The output should be every line below, retyped exactly, with no images.

*** Opening DATA ***

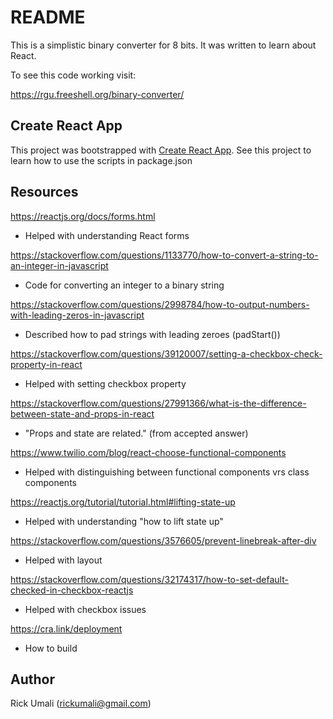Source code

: # README

This is a simplistic binary converter for 8 bits. It was written
to learn about React.

To see this code working visit:

https://rgu.freeshell.org/binary-converter/

## Create React App

This project was bootstrapped with [Create React App](https://github.com/facebook/create-react-app). See this project to learn how to use the scripts
in package.json

## Resources

https://reactjs.org/docs/forms.html

- Helped with understanding React forms

https://stackoverflow.com/questions/1133770/how-to-convert-a-string-to-an-integer-in-javascript

- Code for converting an integer to a binary string

https://stackoverflow.com/questions/2998784/how-to-output-numbers-with-leading-zeros-in-javascript

- Described how to pad strings with leading zeroes (padStart())

https://stackoverflow.com/questions/39120007/setting-a-checkbox-check-property-in-react

- Helped with setting checkbox property

https://stackoverflow.com/questions/27991366/what-is-the-difference-between-state-and-props-in-react

- "Props and state are related." (from accepted answer)

https://www.twilio.com/blog/react-choose-functional-components

- Helped with distinguishing between functional components vrs class components

https://reactjs.org/tutorial/tutorial.html#lifting-state-up

- Helped with understanding "how to lift state up"

https://stackoverflow.com/questions/3576605/prevent-linebreak-after-div

- Helped with layout

https://stackoverflow.com/questions/32174317/how-to-set-default-checked-in-checkbox-reactjs

- Helped with checkbox issues

https://cra.link/deployment

- How to build

## Author

Rick Umali (rickumali@gmail.com)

*** Closing DATA ***

### ANSWER SPACE
Source code

: # README

This is a simplistic binary converter for 8 bits. It was written
to learn about React.

To see this code working visit:

https://rgu.freeshell.org/binary-converter/

## Create React App

This project was bootstrapped with [Create React App](https://github.com/facebook/create-react-app). See this project to learn how to use the scripts
in package.json

## Resources

https://reactjs.org/docs/forms.html

- Helped with understanding React forms

https://stackoverflow.com/questions/1133770/how-to-convert-a-string-to-an-integer-in-javascript

- Code for converting an integer to a binary string

https://stackoverflow.com/questions/2998784/how-to-output-numbers-with-leading-zeros-in-javascript

- Described how to pad strings with leading zeroes (padStart())

https://stackoverflow.com/questions/39120007/setting-a-checkbox-check-property-in-react

- Helped with setting checkbox property

https://stackoverflow.com/questions/27991366/what-is-the-difference-between-state-and-props-in-react

- "Props and state are related." (from accepted answer)

https://www.twilio.com/blog/react-choose-functional-components

- Helped with distinguishing between functional components vrs class components

https://reactjs.org/tutorial/tutorial.html#lifting-state-up

- Helped with understanding "how to lift state up"

https://stackoverflow.com/questions/3576605/prevent-linebreak-after-div

- Helped with layout

https://stackoverflow.com/questions/32174317/how-to-set-default-checked-in-checkbox-reactjs

- Helped with checkbox issues

https://cra.link/deployment

- How to build

## Author

Rick Umali (rickumali@gmail.com)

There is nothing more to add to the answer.